3/10
Weird, Creepy, Unique, Disturbing
27 February 2016
Weird. This movie was definitely weird, and that in itself is not necessarily bad. Weird can be okay. I found this movie to be weird, unique, disturbing, interesting, and creepy. Not scary, more creepy. The good parts about this movie was the scenery, the acting, the uniqueness (no clichés in *this* film), and the time period (mid 1600's). The absolute worst part of this film was that I couldn't understand most of it. I didn't understand most (and that means over 50%) of the sentences. I wanted subtitles.

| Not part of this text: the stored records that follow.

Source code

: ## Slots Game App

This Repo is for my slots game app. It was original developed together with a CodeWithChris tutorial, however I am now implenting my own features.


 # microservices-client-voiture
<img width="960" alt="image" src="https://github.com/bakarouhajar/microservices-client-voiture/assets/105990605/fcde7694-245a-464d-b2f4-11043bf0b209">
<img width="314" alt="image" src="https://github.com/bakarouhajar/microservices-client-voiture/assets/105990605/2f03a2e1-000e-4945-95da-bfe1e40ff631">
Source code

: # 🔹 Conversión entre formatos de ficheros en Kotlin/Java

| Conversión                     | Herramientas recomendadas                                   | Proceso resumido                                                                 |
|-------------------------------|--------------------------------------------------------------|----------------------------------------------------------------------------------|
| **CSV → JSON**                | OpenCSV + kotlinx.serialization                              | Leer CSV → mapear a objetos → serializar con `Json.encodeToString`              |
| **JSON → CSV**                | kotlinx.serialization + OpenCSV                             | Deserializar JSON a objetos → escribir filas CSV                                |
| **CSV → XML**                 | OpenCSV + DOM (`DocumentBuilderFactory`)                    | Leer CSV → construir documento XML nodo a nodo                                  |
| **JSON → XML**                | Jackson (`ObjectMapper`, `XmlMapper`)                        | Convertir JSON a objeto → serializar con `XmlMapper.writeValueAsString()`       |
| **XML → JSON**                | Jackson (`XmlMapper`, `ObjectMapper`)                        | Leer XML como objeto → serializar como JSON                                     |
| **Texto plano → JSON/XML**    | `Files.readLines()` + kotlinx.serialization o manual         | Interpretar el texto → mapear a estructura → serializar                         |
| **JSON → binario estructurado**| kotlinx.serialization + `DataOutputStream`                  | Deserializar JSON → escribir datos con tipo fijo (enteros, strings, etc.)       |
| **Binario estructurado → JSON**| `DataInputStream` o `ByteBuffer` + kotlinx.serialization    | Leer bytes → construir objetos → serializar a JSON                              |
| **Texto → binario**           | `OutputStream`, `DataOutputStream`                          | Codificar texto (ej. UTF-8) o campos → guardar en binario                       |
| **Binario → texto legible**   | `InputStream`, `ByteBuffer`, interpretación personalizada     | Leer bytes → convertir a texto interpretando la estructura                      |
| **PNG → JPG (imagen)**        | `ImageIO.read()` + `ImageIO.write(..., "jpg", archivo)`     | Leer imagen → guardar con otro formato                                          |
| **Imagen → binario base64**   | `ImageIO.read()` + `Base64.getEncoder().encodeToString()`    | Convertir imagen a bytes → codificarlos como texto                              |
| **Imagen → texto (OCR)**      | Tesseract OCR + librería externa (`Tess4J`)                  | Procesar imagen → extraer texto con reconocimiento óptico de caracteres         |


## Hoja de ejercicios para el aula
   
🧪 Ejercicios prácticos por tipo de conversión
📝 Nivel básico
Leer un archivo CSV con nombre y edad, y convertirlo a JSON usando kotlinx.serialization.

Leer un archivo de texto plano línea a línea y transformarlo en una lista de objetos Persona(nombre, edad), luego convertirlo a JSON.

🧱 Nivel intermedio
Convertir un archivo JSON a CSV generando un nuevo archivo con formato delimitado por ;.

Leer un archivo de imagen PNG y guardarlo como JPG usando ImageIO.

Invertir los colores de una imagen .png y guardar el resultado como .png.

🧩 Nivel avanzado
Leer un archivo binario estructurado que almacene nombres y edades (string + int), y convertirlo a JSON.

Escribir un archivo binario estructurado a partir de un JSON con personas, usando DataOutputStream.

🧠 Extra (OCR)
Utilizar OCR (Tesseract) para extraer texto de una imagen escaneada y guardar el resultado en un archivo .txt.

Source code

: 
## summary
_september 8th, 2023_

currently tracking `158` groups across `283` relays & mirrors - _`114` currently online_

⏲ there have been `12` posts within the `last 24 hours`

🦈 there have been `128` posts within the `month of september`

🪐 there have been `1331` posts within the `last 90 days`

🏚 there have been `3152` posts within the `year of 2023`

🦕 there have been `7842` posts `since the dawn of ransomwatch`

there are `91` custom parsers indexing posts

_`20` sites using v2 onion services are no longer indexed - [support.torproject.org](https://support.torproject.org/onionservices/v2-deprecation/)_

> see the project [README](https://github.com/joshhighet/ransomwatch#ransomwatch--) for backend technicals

I'm reading from others that the dialogue was a wee bit hard to understand. Ya' THINK? That's kind of like saying a cannon fired on a ship gives a few splinters. Anyway, I understood about 20% of the dialogue. The second worst thing was that it didn't tie things together. SPOILER ALERT (kind of): I waited for the end to tell me who the witch really was, what did she do, was the teenage girl insane (that would have been a better ending in my opinion), why did the mother hallucinate, was anyone really evil, what happened to Caleb in the cave, what happened to the twins, etc. etc. The third worst element was the over dramatized scenes for effect -- he gets gutted, she gets strangled, he upchucks a bloody apple, she gets the knife, he gets shot in the eye (but later, no blood!), she gets hen-pecked, the boy has a 1950 haircut... my WORD! And the ending was just silly to me. A talking goat? At that point, I wondered if the film was realistic and someone lost their mind. Nope. Sheer silly fantasy. This may be my failing in that I was expecting realism from a fantastical film. But the dark mood, the cinematography, and the imagery haunted me. The acting was superb. Also, the paranoia, suspicion, and mistrust that existed in a family who loved each other was done well.